# [Assignment]
Exact copy, no pictures: reproduce the lines from the one that holds "- revert for" through the end of the entries.

BEGIN

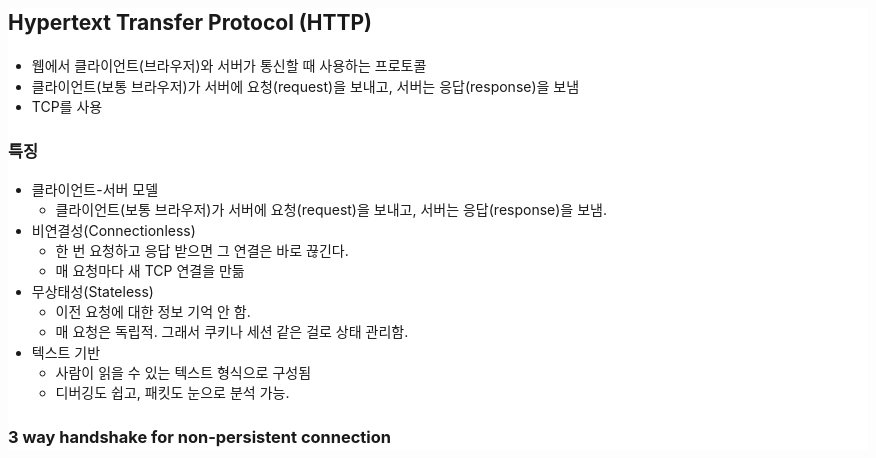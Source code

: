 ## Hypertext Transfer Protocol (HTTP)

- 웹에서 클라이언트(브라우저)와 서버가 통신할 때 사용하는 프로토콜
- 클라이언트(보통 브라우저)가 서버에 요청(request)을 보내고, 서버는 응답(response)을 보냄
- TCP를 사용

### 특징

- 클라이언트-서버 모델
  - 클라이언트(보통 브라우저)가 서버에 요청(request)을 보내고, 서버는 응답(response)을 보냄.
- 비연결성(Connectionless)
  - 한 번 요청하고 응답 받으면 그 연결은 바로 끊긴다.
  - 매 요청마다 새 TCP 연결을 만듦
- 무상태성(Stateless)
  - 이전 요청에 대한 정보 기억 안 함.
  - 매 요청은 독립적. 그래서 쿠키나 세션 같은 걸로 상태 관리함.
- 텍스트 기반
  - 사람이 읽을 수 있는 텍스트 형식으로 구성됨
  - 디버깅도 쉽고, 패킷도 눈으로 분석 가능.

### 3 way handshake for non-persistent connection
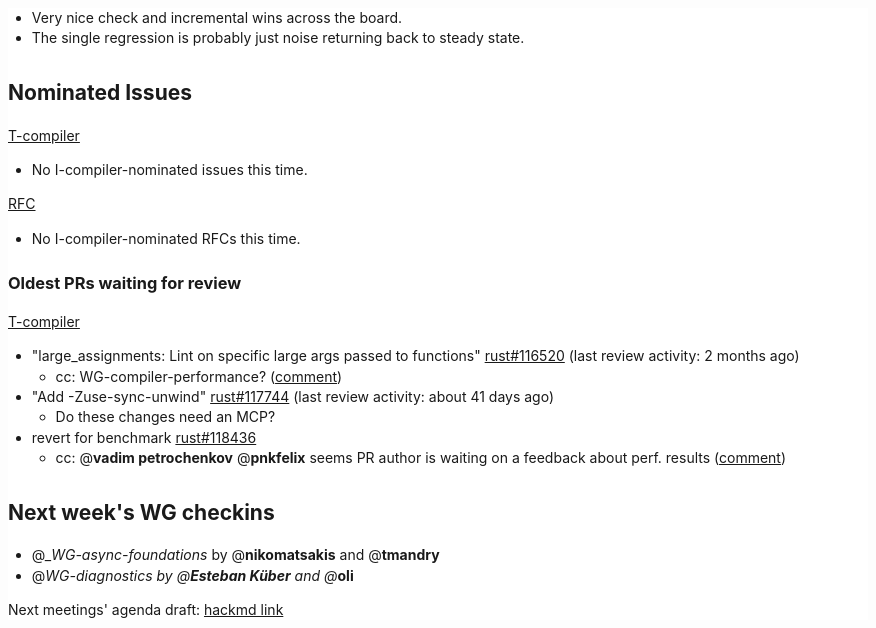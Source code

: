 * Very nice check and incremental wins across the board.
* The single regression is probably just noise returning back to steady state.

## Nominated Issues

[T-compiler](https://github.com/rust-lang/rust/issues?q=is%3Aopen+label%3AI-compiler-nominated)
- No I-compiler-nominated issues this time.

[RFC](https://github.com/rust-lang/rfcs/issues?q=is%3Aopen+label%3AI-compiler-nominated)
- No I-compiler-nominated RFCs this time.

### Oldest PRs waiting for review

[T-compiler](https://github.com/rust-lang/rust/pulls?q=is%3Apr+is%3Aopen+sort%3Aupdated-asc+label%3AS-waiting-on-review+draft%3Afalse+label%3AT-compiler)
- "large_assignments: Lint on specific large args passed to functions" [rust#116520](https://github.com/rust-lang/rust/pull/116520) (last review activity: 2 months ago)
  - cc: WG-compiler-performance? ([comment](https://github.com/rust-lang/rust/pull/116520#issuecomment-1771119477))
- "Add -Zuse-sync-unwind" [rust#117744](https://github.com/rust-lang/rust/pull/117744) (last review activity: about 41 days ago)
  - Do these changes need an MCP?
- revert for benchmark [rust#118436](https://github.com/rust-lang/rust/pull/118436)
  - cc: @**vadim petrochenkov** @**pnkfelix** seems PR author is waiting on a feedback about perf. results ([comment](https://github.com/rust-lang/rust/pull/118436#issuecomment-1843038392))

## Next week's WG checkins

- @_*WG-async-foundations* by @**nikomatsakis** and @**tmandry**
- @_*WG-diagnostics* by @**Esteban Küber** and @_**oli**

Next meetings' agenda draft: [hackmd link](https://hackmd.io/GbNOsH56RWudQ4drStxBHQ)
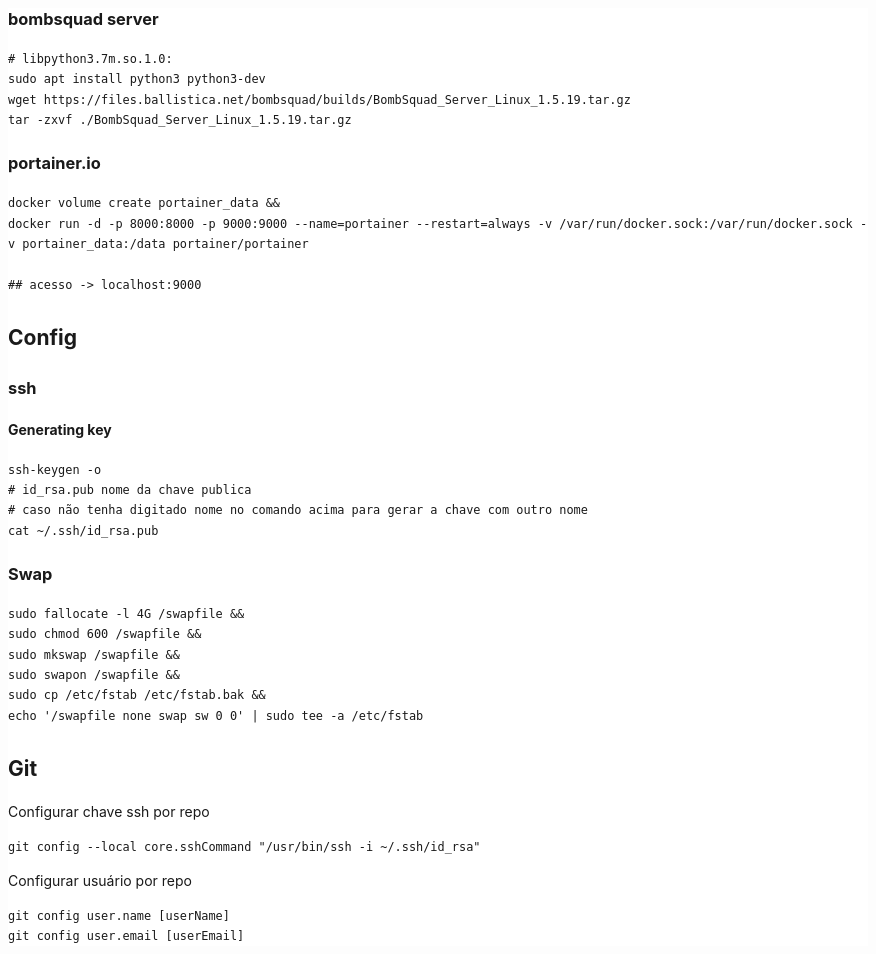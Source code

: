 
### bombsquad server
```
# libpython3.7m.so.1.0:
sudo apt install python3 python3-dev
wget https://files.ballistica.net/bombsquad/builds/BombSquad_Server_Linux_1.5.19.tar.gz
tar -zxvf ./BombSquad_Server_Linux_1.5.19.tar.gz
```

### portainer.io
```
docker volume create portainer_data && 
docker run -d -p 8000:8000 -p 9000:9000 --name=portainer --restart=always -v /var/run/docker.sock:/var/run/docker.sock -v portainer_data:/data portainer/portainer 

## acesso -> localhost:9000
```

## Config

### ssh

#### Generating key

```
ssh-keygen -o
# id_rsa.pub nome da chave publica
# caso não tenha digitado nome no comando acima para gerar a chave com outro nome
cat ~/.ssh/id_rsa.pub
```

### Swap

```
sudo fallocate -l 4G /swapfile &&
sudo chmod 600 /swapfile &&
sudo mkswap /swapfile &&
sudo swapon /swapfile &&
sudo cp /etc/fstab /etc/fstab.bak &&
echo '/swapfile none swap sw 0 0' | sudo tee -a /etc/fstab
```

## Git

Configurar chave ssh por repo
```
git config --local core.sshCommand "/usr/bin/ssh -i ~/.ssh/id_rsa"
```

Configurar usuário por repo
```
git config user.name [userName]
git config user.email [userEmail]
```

END

# [Output below]
- revert for benchmark [rust#118436](https://github.com/rust-lang/rust/pull/118436)
  - cc: @**vadim petrochenkov** @**pnkfelix** seems PR author is waiting on a feedback about perf. results ([comment](https://github.com/rust-lang/rust/pull/118436#issuecomment-1843038392))

## Next week's WG checkins

- @_*WG-async-foundations* by @**nikomatsakis** and @**tmandry**
- @_*WG-diagnostics* by @**Esteban Küber** and @_**oli**

Next meetings' agenda draft: [hackmd link](https://hackmd.io/GbNOsH56RWudQ4drStxBHQ)
Source code

: 
### bombsquad server
```
# libpython3.7m.so.1.0:
sudo apt install python3 python3-dev
wget https://files.ballistica.net/bombsquad/builds/BombSquad_Server_Linux_1.5.19.tar.gz
tar -zxvf ./BombSquad_Server_Linux_1.5.19.tar.gz
```

### portainer.io
```
docker volume create portainer_data && 
docker run -d -p 8000:8000 -p 9000:9000 --name=portainer --restart=always -v /var/run/docker.sock:/var/run/docker.sock -v portainer_data:/data portainer/portainer 

## acesso -> localhost:9000
```

## Config

### ssh

#### Generating key

```
ssh-keygen -o
# id_rsa.pub nome da chave publica
# caso não tenha digitado nome no comando acima para gerar a chave com outro nome
cat ~/.ssh/id_rsa.pub
```

### Swap

```
sudo fallocate -l 4G /swapfile &&
sudo chmod 600 /swapfile &&
sudo mkswap /swapfile &&
sudo swapon /swapfile &&
sudo cp /etc/fstab /etc/fstab.bak &&
echo '/swapfile none swap sw 0 0' | sudo tee -a /etc/fstab
```

## Git

Configurar chave ssh por repo
```
git config --local core.sshCommand "/usr/bin/ssh -i ~/.ssh/id_rsa"
```

Configurar usuário por repo
```
git config user.name [userName]
git config user.email [userEmail]
```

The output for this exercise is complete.